- Location: 12°22′38″N 14°13′23″E﻿ / ﻿12.3773°N 14.2231°E Fotokol, Cameroon
- Date: 4–5 February 2015
- Attack type: Massacre, mass shooting, arson
- Deaths: 91 / 100
- Injured: 500
- Perpetrators: Boko Haram

= 2015 Fotokol attack =

2015 massacre by Boko Haram in Cameroon

The 2015 Fotokol attack occurred on 4 and 5 February 2015 when Boko Haram militants reportedly killed at least 91 people by shooting and burning, and injured over 500 in Fotokol, Cameroon. The militants, who are
based in northeastern Nigeria and active in Chad, Niger and northern Cameroon, also torched mosques and churches of the town. This attack came a day after the regional forces said it had driven Boko Haram from Gambaru, a Nigerian town close by. This was the second foreign country attack by the militants in 2015. This region of Niger is an area where refugees had arrived by the thousands seeking safety from Boko Haram attacks.

Cameroonian troops and Chadian forces have been deployed as a regional force to fight back. The Chadian army has claimed to have killed around 200 militants. The United Nations had also provided support with weapons, logistics, and operations for this multinational effort against Boko Haram.

== Background ==
Boko Haram emerged in 2009 as a jihadist social and political movement in a failed rebellion in northeast Nigeria. Throughout the following years, Abubakar Shekau unified militant Islamist groups in the region and continued to foment the rebellion against the Nigerian government, conducting terrorist attacks and bombings in cities and communities across the region.

On January 14, 2015, following a meeting between the Cameroonian Minister of Defense and Chadian President Idriss Déby, the Chadian government announced it would send troops to northern Cameroon to defend against Boko Haram attacks. By January 28, Chadian soldiers had deployed to Fotokol, a border town separated from the Boko Haram-controlled Nigerian border town of Gamboru Ngala. Fotokol had been attacked several times prior, most recently in September 2014. Chadian soldiers defended Cameroon in the battle of Bodo shortly after deployment, killing hundreds of Boko Haram fighters.

Since the fall of Gamboru Ngala in the autumn of 2014, the Cameroonian town of Fotokol has seen many attacks by Boko Haram from Gamboru Ngala. Gamboru Ngala and Fotokol are separated by a 500 meter long bridge, and until February 1, Gamboru Ngala on the Nigerian side was controlled by Boko Haram, and Fotokol was controlled by Cameroonian and Chadian forces. Cameroonian and Chadian forces seized Gamboru Ngala on February 3.

== Massacre ==
At dawn on February 4, Boko Haram militants launched a counter-attack, by-passing Chadian positions and attacking Fotokol directly. The first group of militants arrived from the north at 2:00 am, and the second group arrived at fajr prayer at 5:39am. When the second group arrived, the militants crossed the bridge and entered the town's main mosque. A third group entered Fotokol from the dry riverbed. At least thirty people were killed and beheaded in the mosque, including the main marabout. The jihadists then entered three more mosques in the city, slaughtering everyone inside. The massacre lasted for nearly six hours, and only men were targeted. The great mosque and sixty houses were set on fire.
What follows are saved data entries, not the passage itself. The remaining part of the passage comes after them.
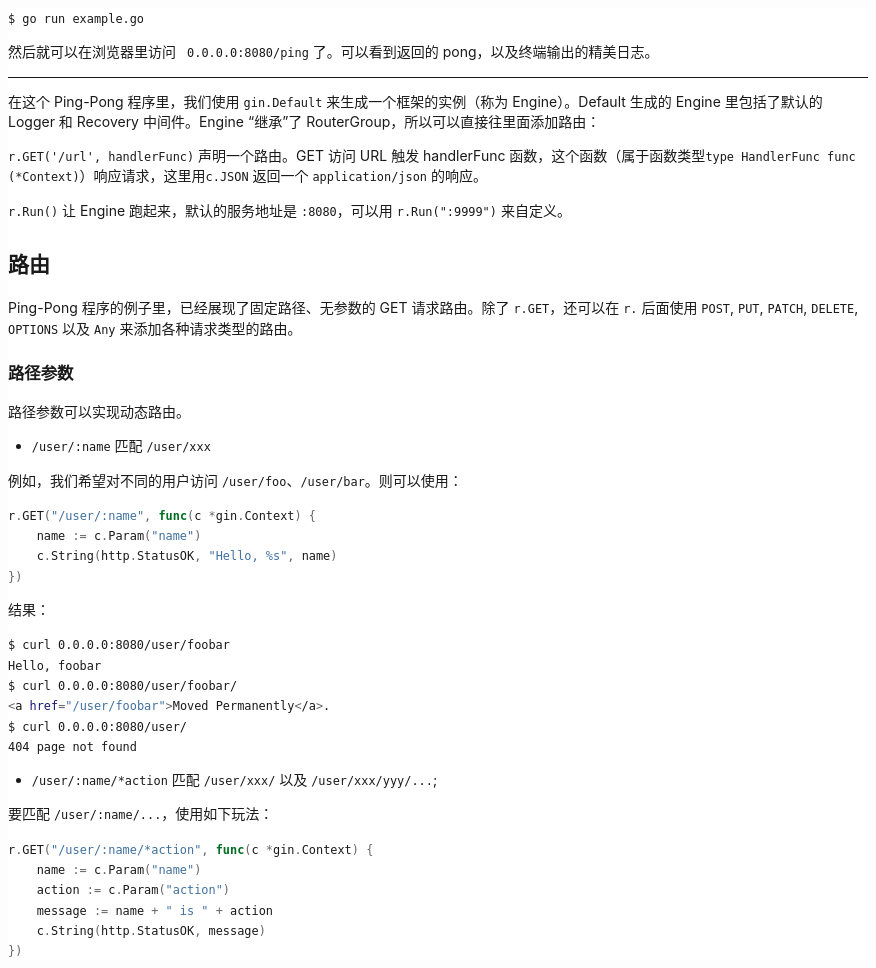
 ```sh
$ go run example.go
```

然后就可以在浏览器里访问 ` 0.0.0.0:8080/ping` 了。可以看到返回的 pong，以及终端输出的精美日志。

---

在这个 Ping-Pong 程序里，我们使用 `gin.Default` 来生成一个框架的实例（称为 Engine）。Default 生成的 Engine 里包括了默认的 Logger 和 Recovery 中间件。Engine “继承”了 RouterGroup，所以可以直接往里面添加路由：

`r.GET('/url', handlerFunc)` 声明一个路由。GET 访问 URL 触发 handlerFunc 函数，这个函数（属于函数类型`type HandlerFunc func(*Context)`）响应请求，这里用`c.JSON` 返回一个 `application/json`  的响应。

`r.Run()` 让 Engine 跑起来，默认的服务地址是 `:8080`，可以用 `r.Run(":9999")` 来自定义。

## 路由

Ping-Pong 程序的例子里，已经展现了固定路径、无参数的 GET 请求路由。除了 `r.GET`，还可以在 `r.` 后面使用 `POST`, `PUT`, `PATCH`, `DELETE`, `OPTIONS` 以及 `Any` 来添加各种请求类型的路由。

### 路径参数

路径参数可以实现动态路由。

- `/user/:name` 匹配 `/user/xxx`

例如，我们希望对不同的用户访问 `/user/foo`、`/user/bar`。则可以使用：

```go
r.GET("/user/:name", func(c *gin.Context) {
    name := c.Param("name")
    c.String(http.StatusOK, "Hello, %s", name)
})
```

结果：

```sh
$ curl 0.0.0.0:8080/user/foobar
Hello, foobar
$ curl 0.0.0.0:8080/user/foobar/
<a href="/user/foobar">Moved Permanently</a>.
$ curl 0.0.0.0:8080/user/
404 page not found
```

- `/user/:name/*action`  匹配 `/user/xxx/` 以及 `/user/xxx/yyy/...`;

要匹配 `/user/:name/...`，使用如下玩法：

```go
r.GET("/user/:name/*action", func(c *gin.Context) {
    name := c.Param("name")
    action := c.Param("action")
    message := name + " is " + action
    c.String(http.StatusOK, message)
})
```
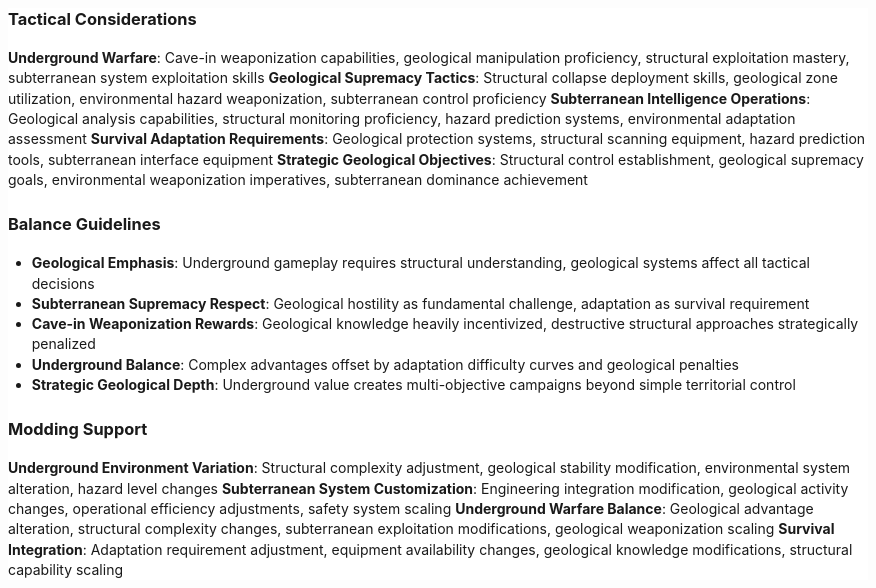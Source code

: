 ### Tactical Considerations
**Underground Warfare**: Cave-in weaponization capabilities, geological manipulation proficiency, structural exploitation mastery, subterranean system exploitation skills
**Geological Supremacy Tactics**: Structural collapse deployment skills, geological zone utilization, environmental hazard weaponization, subterranean control proficiency
**Subterranean Intelligence Operations**: Geological analysis capabilities, structural monitoring proficiency, hazard prediction systems, environmental adaptation assessment
**Survival Adaptation Requirements**: Geological protection systems, structural scanning equipment, hazard prediction tools, subterranean interface equipment
**Strategic Geological Objectives**: Structural control establishment, geological supremacy goals, environmental weaponization imperatives, subterranean dominance achievement

### Balance Guidelines
- **Geological Emphasis**: Underground gameplay requires structural understanding, geological systems affect all tactical decisions
- **Subterranean Supremacy Respect**: Geological hostility as fundamental challenge, adaptation as survival requirement
- **Cave-in Weaponization Rewards**: Geological knowledge heavily incentivized, destructive structural approaches strategically penalized
- **Underground Balance**: Complex advantages offset by adaptation difficulty curves and geological penalties
- **Strategic Geological Depth**: Underground value creates multi-objective campaigns beyond simple territorial control

### Modding Support
**Underground Environment Variation**: Structural complexity adjustment, geological stability modification, environmental system alteration, hazard level changes
**Subterranean System Customization**: Engineering integration modification, geological activity changes, operational efficiency adjustments, safety system scaling
**Underground Warfare Balance**: Geological advantage alteration, structural complexity changes, subterranean exploitation modifications, geological weaponization scaling
**Survival Integration**: Adaptation requirement adjustment, equipment availability changes, geological knowledge modifications, structural capability scaling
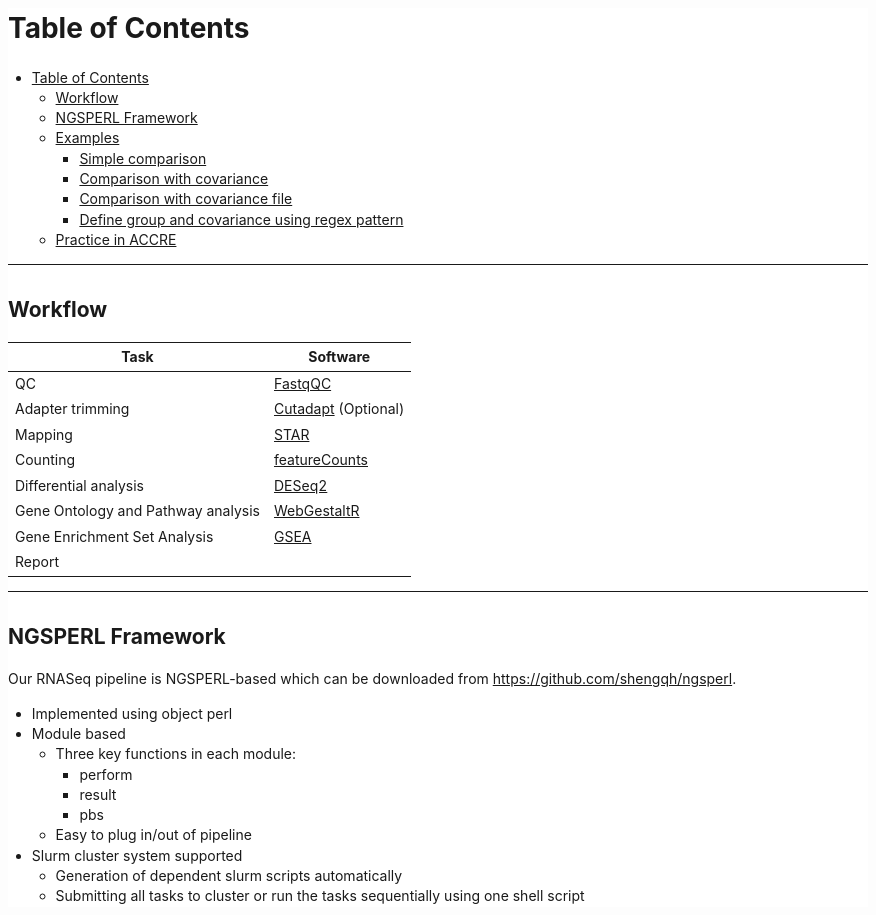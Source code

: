 # Table of Contents

- [Table of Contents](#table-of-contents)
  - [Workflow](#workflow)
  - [NGSPERL Framework](#ngsperl-framework)
  - [Examples](#examples)
    - [Simple comparison](#simple-comparison)
    - [Comparison with covariance](#comparison-with-covariance)
    - [Comparison with covariance file](#comparison-with-covariance-file)
    - [Define group and covariance using regex pattern](#define-group-and-covariance-using-regex-pattern)
  - [Practice in ACCRE](#practice-in-accre)

<hr>

## Workflow

|Task|Software|
|-|-|
|QC|[FastqQC](https://www.bioinformatics.babraham.ac.uk/projects/fastqc/)|
|Adapter trimming|[Cutadapt](https://cutadapt.readthedocs.io/en/stable/) (Optional)|
|Mapping|[STAR](https://github.com/alexdobin/STAR)|
|Counting|[featureCounts](http://bioinf.wehi.edu.au/featureCounts/)|
|Differential analysis|[DESeq2](https://bioconductor.org/packages/release/bioc/html/DESeq2.html)|
|Gene Ontology and Pathway analysis|[WebGestaltR](https://cran.r-project.org/web/packages/WebGestaltR/index.html)|
|Gene Enrichment Set Analysis|[GSEA](http://software.broadinstitute.org/gsea/index.jsp)|
|Report||

<hr>

## NGSPERL Framework

Our RNASeq pipeline is NGSPERL-based which can be downloaded from https://github.com/shengqh/ngsperl.

  * Implemented using object perl 
  * Module based
    * Three key functions in each module:
      * perform
      * result
      * pbs
    * Easy to plug in/out of pipeline
  * Slurm cluster system supported
    * Generation of dependent slurm scripts automatically
    * Submitting all tasks to cluster or run the tasks sequentially using one shell script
Cameroonian forces intervened, with troops from Kousséri, Mora, and Kolofata dispatched as reinforcements. Some Chadian troops entered Fotokol from Gamboru Ngala. Clashes between Boko Haram and the government forces began around 10am and lasted until late in the morning. The jihadists were forced out of Fotokol by the afternoon.

== Casualties ==
On the evening of February 4, local media reported that seven Cameroonian soldiers, nine Chadian soldiers, and between 50 and 100 jihadists were killed in the clashes. The death toll later rose to 13 Chadians killed. Issa Tchiroma, Cameroon's Minister of Communications, said that 50 of the original 800 attackers were killed.

Initial reports by Agence France-Presse said that 70 civilians and six Cameroonian soldiers were killed, while Reuters said that upwards of 100 civilians were killed. The leader of a local human rights organization said that 370 civilians were killed in the massacre and 248 were injured. Cameroonian newspaper L'Oeil du Sahel reported that 400 civilians were killed, along with 143-300 jihadists, sixteen Chadian soldiers, and seven Cameroonian soldiers. Alwihda Info reported that 397 civilians and 327 militants were killed. Cameroonian Minister of Defense Edgar Alain Mebe Ngo'o said that 81 civilians, 13 Chadian soldiers, and eight Cameroonian soldiers were killed; however, RFI said that on the ground, the death toll for civilians was about 400 and the army's numbers did not reflect the ground situation.